Ashton-Cirillo wrote about it in her first article for the LGBTQ website, on March 17, and included a tweet in which she said, “I’m here for the long haul.

To do this, he needed everything he could get in Ukraine: references in the media.

“I told him that the only way to cover the war is to ask the Ukrainian army for credentials. And I told him it took weeks or months to get them, in the early days of the war. Eight days after the war began. So, I combined a very long history about myself for the Ukrainian army to review, and I added the fact, obviously, of being trans, my old name, as it’s called, my dead name, my current name, my existing legal name. name, all my legal documents,” Ashton-Cirillo said.

To his surprise, he won a phone call two days later.

“Someone from the government sought to meet with me, just to get a sense of what I’m doing. We sit down, a 10-minute verbal exchange in a coffee shop, and it turns into an hour. It’s a Tuesday.
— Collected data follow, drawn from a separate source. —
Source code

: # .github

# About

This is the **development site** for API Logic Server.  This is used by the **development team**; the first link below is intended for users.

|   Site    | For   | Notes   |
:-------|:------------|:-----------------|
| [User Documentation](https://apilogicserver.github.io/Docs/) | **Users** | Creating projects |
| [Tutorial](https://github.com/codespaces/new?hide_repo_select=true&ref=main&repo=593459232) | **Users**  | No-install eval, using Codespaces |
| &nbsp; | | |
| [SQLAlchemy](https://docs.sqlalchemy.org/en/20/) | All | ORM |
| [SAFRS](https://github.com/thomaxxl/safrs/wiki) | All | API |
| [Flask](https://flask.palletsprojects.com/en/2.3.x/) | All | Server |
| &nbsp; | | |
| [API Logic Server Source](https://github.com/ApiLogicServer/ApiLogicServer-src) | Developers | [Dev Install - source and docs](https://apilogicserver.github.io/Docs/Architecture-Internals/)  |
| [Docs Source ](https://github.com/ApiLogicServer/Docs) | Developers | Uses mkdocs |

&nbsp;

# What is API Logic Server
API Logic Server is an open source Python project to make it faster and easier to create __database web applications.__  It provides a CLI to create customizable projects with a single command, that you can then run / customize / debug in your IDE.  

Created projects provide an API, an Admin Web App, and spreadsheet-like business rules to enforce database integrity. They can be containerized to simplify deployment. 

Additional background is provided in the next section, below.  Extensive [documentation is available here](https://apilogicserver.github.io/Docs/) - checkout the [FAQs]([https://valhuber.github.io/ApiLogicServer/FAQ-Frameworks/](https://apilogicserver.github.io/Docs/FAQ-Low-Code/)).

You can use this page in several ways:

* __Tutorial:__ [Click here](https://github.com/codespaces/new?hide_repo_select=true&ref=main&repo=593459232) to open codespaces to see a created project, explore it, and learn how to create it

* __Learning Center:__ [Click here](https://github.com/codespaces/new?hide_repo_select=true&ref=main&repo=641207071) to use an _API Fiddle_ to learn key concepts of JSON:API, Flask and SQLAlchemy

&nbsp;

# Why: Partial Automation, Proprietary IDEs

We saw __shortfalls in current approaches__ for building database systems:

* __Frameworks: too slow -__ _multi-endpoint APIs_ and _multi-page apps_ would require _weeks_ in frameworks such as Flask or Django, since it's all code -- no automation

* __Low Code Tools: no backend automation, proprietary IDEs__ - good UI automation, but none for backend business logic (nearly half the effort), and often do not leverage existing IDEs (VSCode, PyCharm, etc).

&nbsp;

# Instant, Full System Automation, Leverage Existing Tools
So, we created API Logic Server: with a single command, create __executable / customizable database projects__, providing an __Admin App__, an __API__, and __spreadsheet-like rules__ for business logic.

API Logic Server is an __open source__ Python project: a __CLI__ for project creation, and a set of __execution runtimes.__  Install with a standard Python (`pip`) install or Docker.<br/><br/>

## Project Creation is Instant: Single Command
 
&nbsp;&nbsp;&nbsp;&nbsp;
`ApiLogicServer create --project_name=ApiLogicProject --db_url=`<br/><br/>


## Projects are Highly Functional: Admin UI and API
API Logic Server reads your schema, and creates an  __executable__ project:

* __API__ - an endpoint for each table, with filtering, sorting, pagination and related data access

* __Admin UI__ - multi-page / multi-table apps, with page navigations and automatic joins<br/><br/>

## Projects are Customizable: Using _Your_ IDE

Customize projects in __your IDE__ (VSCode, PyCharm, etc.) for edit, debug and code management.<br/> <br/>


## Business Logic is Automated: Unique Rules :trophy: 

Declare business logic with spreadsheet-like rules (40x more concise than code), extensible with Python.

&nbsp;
On Friday, I had my diploma, they gave them to me in 4 and a half days, in my name, politica. tips, which is my website.

Something else is in his credentials, which for Ashton-Cirillo is a smart thing, but for most trans people, it would be considered an insult: his birth name, or as many call it, his “dead name. “he, why is this a smart thing?

“Very small print,” he explained. So if I get arrested, I can provide my driver’s license or passport. The government did that for me. It’s not to humiliate me, it’s a neat and written track, a wonderful thing. It says “Sarah Ashton Cyril”, with my foto. conseils. politiques. Es one of the most rewarding things. Suddenly, the whole country, adding the war, opens up to me.
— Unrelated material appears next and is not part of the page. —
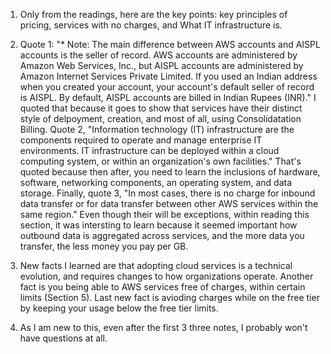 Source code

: 1. Only from the readings, here are the key points: key principles of pricing, services with no charges, and What IT infrastructure is.

2. Quote 1: "* Note: The main difference between AWS accounts and AISPL accounts is the seller of record. AWS accounts are administered by Amazon Web Services, Inc., but AISPL accounts are administered by Amazon Internet Services Private Limited. If you used an Indian address when you created your account, your account's default seller of record is AISPL. By default, AISPL accounts are billed in Indian Rupees (INR)." I quoted that because it goes to show that services have their distinct style of delpoyment, creation, and most of all, using Consolidatation Billing. Quote 2, "Information technology (IT) infrastructure are the components required to operate and manage enterprise IT environments. IT infrastructure can be deployed within a cloud computing system, or within an organization's own facilities." That's quoted because then after, you need to learn the inclusions of hardware, software, networking components, an operating system, and data storage. Finally, quote 3, "In most cases, there is no charge for inbound data transfer or for data transfer between other AWS services within the same region." Even though their will be exceptions, within reading this section, it was intersting to learn because it seemed important how outbound data is aggregated across services, and the more data you transfer, the less money you pay per GB.

3. New facts I learned are that adopting cloud services is a technical evolution, and requires changes to how organizations operate. Another fact is you being able to AWS services free of charges, within certain limits (Section 5). Last new fact is avioding charges while on the free tier by keeping your usage below the free tier limits.

4. As I am new to this, even after the first 3 three notes, I probably won't have questions at all.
As war continues in sight, when will it return?Ashton-Cirillo said she wasn’t sure. But when he does, he knows there are more stories to tell.

“I met with senior officials, I met with high-ranking politicians, I noticed things that I probably couldn’t write about 80% of what I saw, until I left Ukraine. With that said, he also needed to cover this ordinary life, he needed to cover the other people living on the subway. I needed to cover the other people who are queuing, who have lost their homes, who have been victims of war crimes. I spend most of my days photographing evidence of war crimes right now and reviewing Russian disinformation, about the war, trying to figure out what’s really happening and what’s not.

One of Ashton-Cirillo’s tweets this month shows how to fire an M-16 rifle.

This would possibly be a mandatory skill for this journalist, as this morning she tweeted that the war was in full swing.